= Maribel Flores (politician) =

Spanish politician (1950–2026)

María Isabel Antonia "Maribel" Flores Fernández (2 March 1950 – 2 April 2026) was a Spanish politician of the Spanish Socialist Workers' Party (PSOE). She was a member of the Parliament of Andalusia from 1990 to 2004, and a member of the Senate of Spain from 1996 to 2015.

==Life and career==
Flores was born in Tudela in Navarre in 1950, and grew up in Córdoba in Andalusia. She was a teacher and a member of the Unión General de Trabajadores.

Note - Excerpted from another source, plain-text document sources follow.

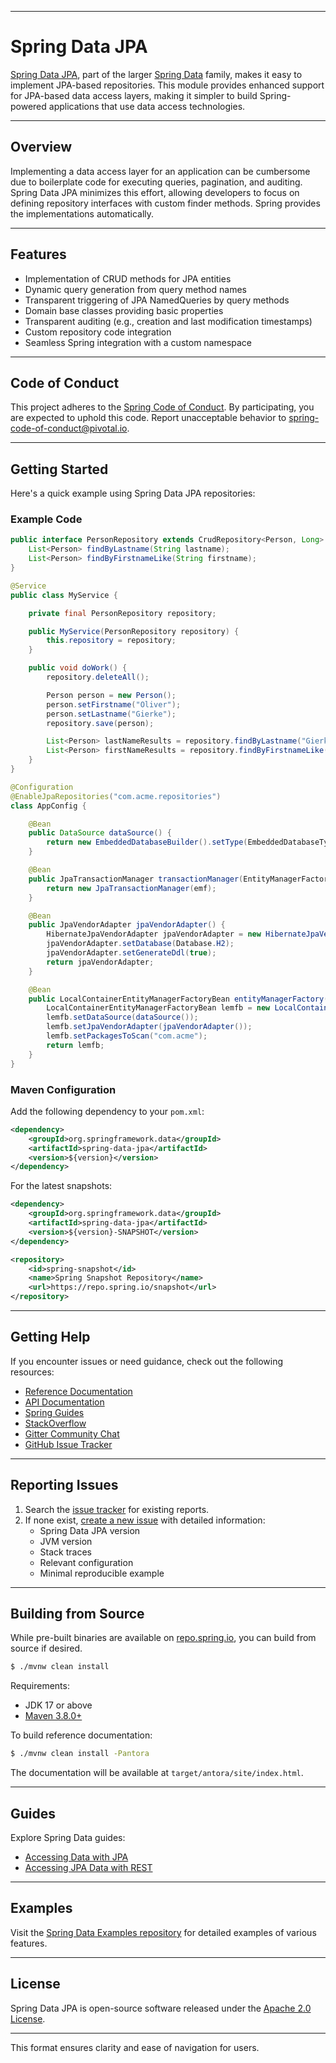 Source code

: 
---

# Spring Data JPA

[Spring Data JPA](https://projects.spring.io/spring-data), part of the larger [Spring Data](https://projects.spring.io/spring-data) family, makes it easy to implement JPA-based repositories. This module provides enhanced support for JPA-based data access layers, making it simpler to build Spring-powered applications that use data access technologies.

---

## Overview

Implementing a data access layer for an application can be cumbersome due to boilerplate code for executing queries, pagination, and auditing. Spring Data JPA minimizes this effort, allowing developers to focus on defining repository interfaces with custom finder methods. Spring provides the implementations automatically.

---

## Features

- Implementation of CRUD methods for JPA entities
- Dynamic query generation from query method names
- Transparent triggering of JPA NamedQueries by query methods
- Domain base classes providing basic properties
- Transparent auditing (e.g., creation and last modification timestamps)
- Custom repository code integration
- Seamless Spring integration with a custom namespace

---

## Code of Conduct

This project adheres to the [Spring Code of Conduct](https://github.com/spring-projects/.github/blob/e3cc2ff230d8f1dca06535aa6b5a4a23815861d4/CODE_OF_CONDUCT.md). By participating, you are expected to uphold this code. Report unacceptable behavior to [spring-code-of-conduct@pivotal.io](mailto:spring-code-of-conduct@pivotal.io).

---

## Getting Started

Here's a quick example using Spring Data JPA repositories:

### Example Code

```java
public interface PersonRepository extends CrudRepository<Person, Long> {
    List<Person> findByLastname(String lastname);
    List<Person> findByFirstnameLike(String firstname);
}

@Service
public class MyService {

    private final PersonRepository repository;

    public MyService(PersonRepository repository) {
        this.repository = repository;
    }

    public void doWork() {
        repository.deleteAll();

        Person person = new Person();
        person.setFirstname("Oliver");
        person.setLastname("Gierke");
        repository.save(person);

        List<Person> lastNameResults = repository.findByLastname("Gierke");
        List<Person> firstNameResults = repository.findByFirstnameLike("Oli%");
    }
}

@Configuration
@EnableJpaRepositories("com.acme.repositories")
class AppConfig {

    @Bean
    public DataSource dataSource() {
        return new EmbeddedDatabaseBuilder().setType(EmbeddedDatabaseType.H2).build();
    }

    @Bean
    public JpaTransactionManager transactionManager(EntityManagerFactory emf) {
        return new JpaTransactionManager(emf);
    }

    @Bean
    public JpaVendorAdapter jpaVendorAdapter() {
        HibernateJpaVendorAdapter jpaVendorAdapter = new HibernateJpaVendorAdapter();
        jpaVendorAdapter.setDatabase(Database.H2);
        jpaVendorAdapter.setGenerateDdl(true);
        return jpaVendorAdapter;
    }

    @Bean
    public LocalContainerEntityManagerFactoryBean entityManagerFactory() {
        LocalContainerEntityManagerFactoryBean lemfb = new LocalContainerEntityManagerFactoryBean();
        lemfb.setDataSource(dataSource());
        lemfb.setJpaVendorAdapter(jpaVendorAdapter());
        lemfb.setPackagesToScan("com.acme");
        return lemfb;
    }
}
```

### Maven Configuration

Add the following dependency to your `pom.xml`:

```xml
<dependency>
    <groupId>org.springframework.data</groupId>
    <artifactId>spring-data-jpa</artifactId>
    <version>${version}</version>
</dependency>
```

For the latest snapshots:

```xml
<dependency>
    <groupId>org.springframework.data</groupId>
    <artifactId>spring-data-jpa</artifactId>
    <version>${version}-SNAPSHOT</version>
</dependency>

<repository>
    <id>spring-snapshot</id>
    <name>Spring Snapshot Repository</name>
    <url>https://repo.spring.io/snapshot</url>
</repository>
```

---

## Getting Help

If you encounter issues or need guidance, check out the following resources:

- [Reference Documentation](https://docs.spring.io/spring-data/jpa/reference/)
- [API Documentation](https://docs.spring.io/spring-data/jpa/docs/current/api/)
- [Spring Guides](https://spring.io/guides)
- [StackOverflow](https://stackoverflow.com/questions/tagged/spring-data-jpa)
- [Gitter Community Chat](https://gitter.im/spring-projects/spring-data)
- [GitHub Issue Tracker](https://github.com/spring-projects/spring-data-jpa/issues)

---

## Reporting Issues

1. Search the [issue tracker](https://github.com/spring-projects/spring-data-jpa/issues) for existing reports.
2. If none exist, [create a new issue](https://github.com/spring-projects/spring-data-jpa/issues) with detailed information:
   - Spring Data JPA version
   - JVM version
   - Stack traces
   - Relevant configuration
   - Minimal reproducible example

---

## Building from Source

While pre-built binaries are available on [repo.spring.io](https://repo.spring.io), you can build from source if desired.

```bash
$ ./mvnw clean install
```

Requirements:
- JDK 17 or above
- [Maven 3.8.0+](https://maven.apache.org/)

To build reference documentation:

```bash
$ ./mvnw clean install -Pantora
```

The documentation will be available at `target/antora/site/index.html`.

---

## Guides

Explore Spring Data guides:

- [Accessing Data with JPA](https://spring.io/guides/gs/accessing-data-jpa/)
- [Accessing JPA Data with REST](https://spring.io/guides/gs/accessing-data-rest/)

---

## Examples

Visit the [Spring Data Examples repository](https://github.com/spring-projects/spring-data-examples) for detailed examples of various features.

---

## License

Spring Data JPA is open-source software released under the [Apache 2.0 License](https://www.apache.org/licenses/LICENSE-2.0.html).

--- 

This format ensures clarity and ease of navigation for users.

Flores held roles in the executive of the Spanish Socialist Workers' Party (PSOE) at provincial and regional level. She was a deputy in the Parliament of Andalusia from 1990 to 2004, and a member of the Senate of Spain from 1996 to 2015. From 1996 to 2004, she was a senator designated by the regional parliament, and from 2004 she was elected by the Córdoba constituency.

In September 2015, Flores announced that she would not run in the general election and that she was retiring from frontline politics. In December 2021, at the congress of the Córdoba branch of the PSOE in Baena, she resigned as president of the provincial organisation.

Flores died in Córdoba on 2 April 2026.